During the suspension, President Mbeki engaged in shuttle diplomacy to promote the Panel’s proposal to the government and opposition parties in Khartoum. He met with President Omar al-Bashir, who requested that he speed up the peace process and avoid wasting time on sideline issues unrelated to the essence of the dialogue between the two parties, such as “comprehensive solutions”. However, Bashir was reported to have accepted the mediation’s proposal “without reservations”.

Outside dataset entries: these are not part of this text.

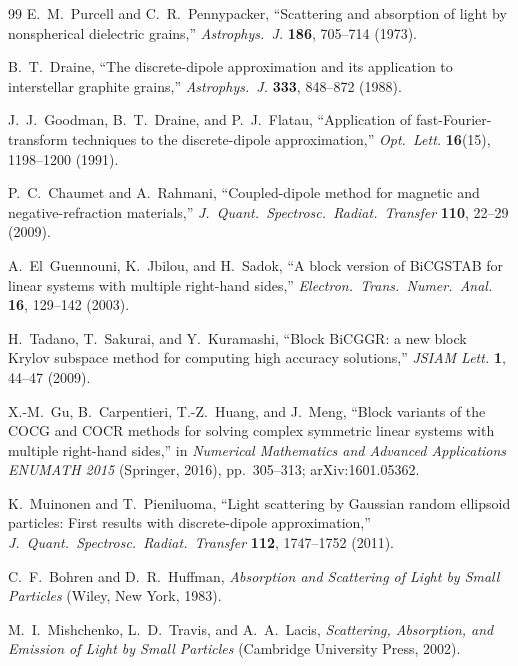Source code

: \documentclass[11pt,a4paper]{article}
\begin{document}
\begin{thebibliography}{99}
  E.~M.~Purcell and C.~R.~Pennypacker,
  ``Scattering and absorption of light by nonspherical dielectric grains,''
  \textit{Astrophys.\ J.} \textbf{186}, 705--714 (1973).

  B.~T.~Draine,
  ``The discrete-dipole approximation and its application to interstellar
  graphite grains,''
  \textit{Astrophys.\ J.} \textbf{333}, 848--872 (1988).

  J.~J.~Goodman, B.~T.~Draine, and P.~J.~Flatau,
  ``Application of fast-Fourier-transform techniques to the discrete-dipole
  approximation,''
  \textit{Opt.\ Lett.} \textbf{16}(15), 1198--1200 (1991).

  P.~C.~Chaumet and A.~Rahmani,
  ``Coupled-dipole method for magnetic and negative-refraction materials,''
  \textit{J.\ Quant.\ Spectrosc.\ Radiat.\ Transfer} \textbf{110},
  22--29 (2009).

  A.~El~Guennouni, K.~Jbilou, and H.~Sadok,
  ``A block version of BiCGSTAB for linear systems with multiple
  right-hand sides,''
  \textit{Electron.\ Trans.\ Numer.\ Anal.} \textbf{16}, 129--142 (2003).

  H.~Tadano, T.~Sakurai, and Y.~Kuramashi,
  ``Block BiCGGR: a new block Krylov subspace method for computing high
  accuracy solutions,''
  \textit{JSIAM Lett.} \textbf{1}, 44--47 (2009).

  X.-M.~Gu, B.~Carpentieri, T.-Z.~Huang, and J.~Meng,
  ``Block variants of the COCG and COCR methods for solving complex
  symmetric linear systems with multiple right-hand sides,''
  in \textit{Numerical Mathematics and Advanced Applications ENUMATH 2015}
  (Springer, 2016), pp.~305--313; arXiv:1601.05362.

  K.~Muinonen and T.~Pieniluoma,
  ``Light scattering by Gaussian random ellipsoid particles: First results
  with discrete-dipole approximation,''
  \textit{J.\ Quant.\ Spectrosc.\ Radiat.\ Transfer} \textbf{112},
  1747--1752 (2011).

  C.~F.~Bohren and D.~R.~Huffman,
  \textit{Absorption and Scattering of Light by Small Particles}
  (Wiley, New York, 1983).

  M.~I.~Mishchenko, L.~D.~Travis, and A.~A.~Lacis,
  \textit{Scattering, Absorption, and Emission of Light by Small Particles}
  (Cambridge University Press, 2002).


\end{thebibliography}
\end{document}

President Mbeki also held several other meetings in Khartoum, including a meeting with Popular Congress Party leader Hassan Al Turabi. The head of the National Umma Party (NUP) Al Sadiq Al-Mahdi met with President Mbeki on 25 February and handed him a letter in which he criticised the ongoing process for being bilateral as its engagement were focused on the belligerents and not the broader political and civil society movements in the country. The Umma Party had proposed to the government the formation of an all-inclusive National Council for Peace, which would include the various political parties and the Sudan Revolutionary Front (SRF), in the peace process mediated by the AUHIP. Al-Mahdi’s letter conditioned the participation of the SRF on the rebels’ acceptance of the mediation’s draft proposal, and their renouncement of violence. What Al-Mahdi’s letter failed to underscore, however, is the government’s manipulation of the calls for reform to political ends as discussed below and its failure in changing its conduct in ways that would lend credence to its reform pronouncements.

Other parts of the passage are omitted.